::: Data for processing :::

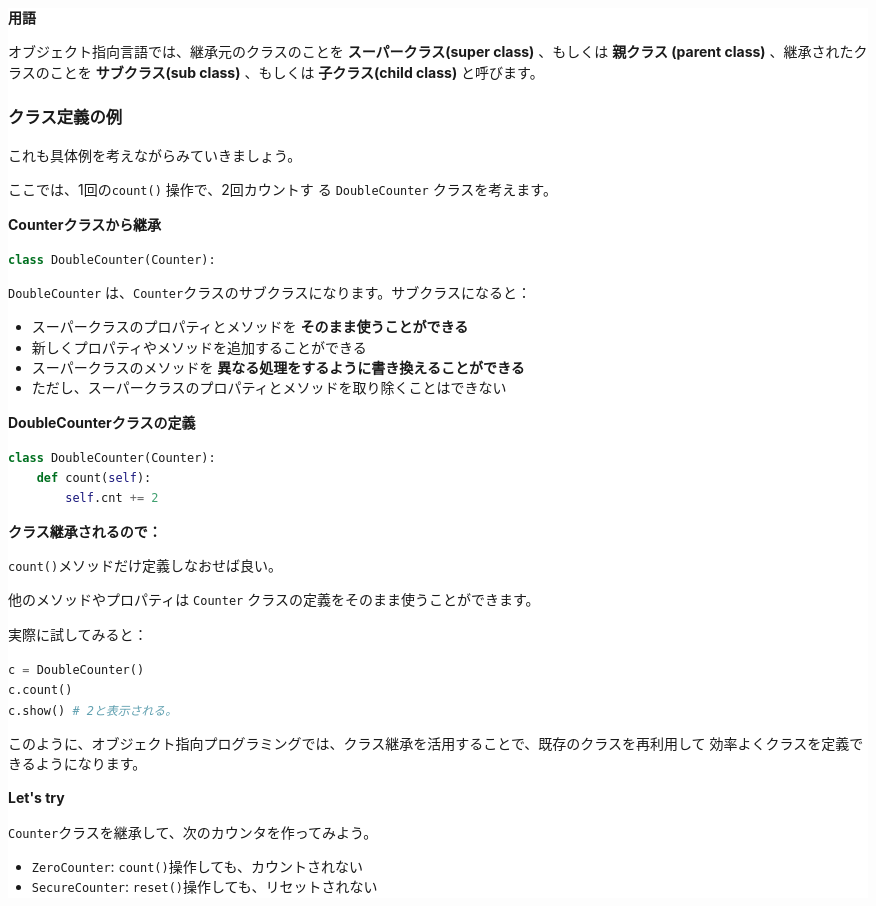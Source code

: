__用語__

オブジェクト指向言語では、継承元のクラスのことを __スーパークラス(super class)__ 、もしくは __親クラス (parent class)__ 、継承されたクラスのことを __サブクラス(sub class)__ 、もしくは __子クラス(child class)__ と呼びます。

</div>

### クラス定義の例

これも具体例を考えながらみていきましょう。

ここでは、1回の`count()` 操作で、2回カウントす
る `DoubleCounter` クラスを考えます。

__Counterクラスから継承__

```py
class DoubleCounter(Counter):
```

`DoubleCounter` は、`Counter`クラスのサブクラスになります。サブクラスになると：

* スーパークラスのプロパティとメソッドを __そのまま使うことができる__
* 新しくプロパティやメソッドを追加することができる
* スーパークラスのメソッドを __異なる処理をするように書き換えることができる__
* ただし、スーパークラスのプロパティとメソッドを取り除くことはできない

__DoubleCounterクラスの定義__

```py
class DoubleCounter(Counter):
    def count(self):
        self.cnt += 2
```

<div class="admonition warning">

**クラス継承されるので：**

`count()`メソッドだけ定義しなおせば良い。

他のメソッドやプロパティは `Counter` クラスの定義をそのまま使うことができます。

</div>

実際に試してみると：

```py
c = DoubleCounter() 
c.count()
c.show() # 2と表示される。
```

このように、オブジェクト指向プログラミングでは、クラス継承を活用することで、既存のクラスを再利用して 効率よくクラスを定義できるようになります。

<div class="admonition note">

**Let's try**

`Counter`クラスを継承して、次のカウンタを作ってみよう。

* `ZeroCounter`: `count()`操作しても、カウントされない
* `SecureCounter`: `reset()`操作しても、リセットされない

:::

• **Exercise aim**: Check each line of the data above for the word "操作しても", then state how many lines have it. Give the number alone.

• **Answer area**: 2